Three films entitled (among other things) Dracula vs. Frankenstein were made between 1970 and 1972. Actually, that wasn’t the original title of two of the movies, as they were European, but all three were released at some point under that title to American theaters and drive-ins.
The first and best of these—and this is ominous—was a Spanish flick starring a depressed looking Michael Rennie as a space alien and the ubiquitous Paul Naschy as not only his trademark character, Waldemar Daninsky the werewolf, but the Mummy, a manqué Dracula figure, and the “Franksollen monster.” As was often the case with Naschy’s films, the premise proved a lot more exciting than the actual result. On TV the movie tended to play under the title Operation Terror. (Surely somebody is readying this for a DVD release somewhere?)
The second, and second best of these—and that’s definitely an ominous statement—was the infamous 1971 Al Adamson flick starring (*cough*) Zandor Vorkof as Count Dracula and John Bloom as the Frankenstein Monster, along with support from J. Carrol Naish, Lon Chaney, Jr., Russ Tamblyn, Anthony Eisley and Greydon Clark.

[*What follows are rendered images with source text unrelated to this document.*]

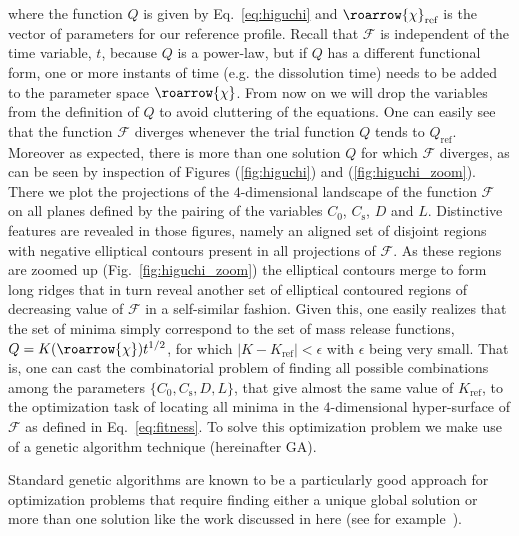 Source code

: \documentclass[superbib,unsortedaddress,preprint,byrevtex,aps,noshowpacs,titlepage]{revtex4}
\def\mytodo#1{$\clubsuit$\todo[noline]{$\clubsuit$\,\,\footnotesize #1}}
\def\vchi{\roarrow{\chi}}
\def\vchiref{\roarrow{\chi}_\text{ref}}
\def\Qref{Q_\text{ref}}
\def\calF{\mathcal{F}}
\def\Co{C_0}
\def\Cs{C_\text{s}}
\begin{document}
where the function $Q$ is given by Eq.~\ref{eq:higuchi} and $\vchiref$ is the vector of parameters for 
our reference profile.
Recall that $\calF$ is independent of the time variable, $t$, because $Q$ is a power-law, but if $Q$ has
a different functional form, one or more instants of time (e.g. the dissolution time) needs to be added
to the parameter space $\vchi$.
From now on we will drop the variables from the definition of $Q$ to avoid cluttering of the equations.
One can easily see that the function $\calF$ diverges whenever the trial function $Q$ tends to $\Qref$. 
Moreover as expected, there is more than one solution $Q$ for which $\calF$ diverges, as can be seen 
by inspection of Figures (\ref{fig:higuchi}) and (\ref{fig:higuchi_zoom}).
There we plot the projections of the $4$-dimensional landscape of the function $\calF$ on all planes defined by 
the pairing of the variables $\Co$, $\Cs$, $D$ and $L$.
Distinctive features are revealed in those figures, namely an aligned set of disjoint regions 
with negative elliptical contours present in all projections of $\calF$.
As these regions are zoomed up (Fig.~\ref{fig:higuchi_zoom}) the elliptical contours merge to form
long ridges that in turn reveal another set of elliptical contoured regions of decreasing value
of $\calF$ in a self-similar fashion.
Given this, one easily realizes that the set of minima simply correspond to the set of mass release 
functions, $Q= K(\vchi) t^{1/2}$, for which $|K-K_\text{ref}|<\epsilon$ with $\epsilon$ being very small. 
That is, one can cast the combinatorial problem of finding all possible combinations among the parameters 
$\{\Co, \Cs, D, L\}$, that give almost the same value of $K_\text{ref}$, to the optimization task of locating 
all minima in the $4$-dimensional hyper-surface of $\calF$ as defined in Eq.~\ref{eq:fitness}.
To solve this optimization problem we make use of a genetic algorithm technique (hereinafter GA).

Standard genetic algorithms are known to be a particularly good approach for optimization problems that require
finding either a unique global solution
or more than one solution like the work discussed in here (see for example~\cite{Goldberg1989,Kao2008}).
\end{document}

Now, Adamson’s film is an all-time stinker, and I would have been highly dubious about the prospect of another film with the same title actually being worse. However, my doubts were assuaged when I saw the terrifying words, “Directed by Jesus Franco.”
Even that, sadly, proved insufficient warning, as Dracula vs. Frankenstein (a.k.a. Dracula contra Frankenstein, and now out on DVD as Dracula, Prisoner of Frankenstein, presumably to differentiate it from Adamson’s picture) is easily the most torpid Franco film I’ve seen. Admittedly, I’ve seen but a handful of Franco’s nearly 200 (!!) movies. However, when you’re talking about films like The Diabolical Dr. Z, Future Women, Orloff Against the Invisible Man and the like, there shouldn’t be that much room left for more boredom.
It turns out there was. Lots and Lots.
I fear describing the movie, since nothing I can write can fail to make the film sound more interesting and watchable than it is. It seems beyond the ken of Man that you could pack Dracula, the Monster, a mad scientist, a hunchback, several sexy female vampires, and even a werewolf into an 80 minute movie and yet invoke nothing from the viewer but utter boredom. Well, here’s the proof.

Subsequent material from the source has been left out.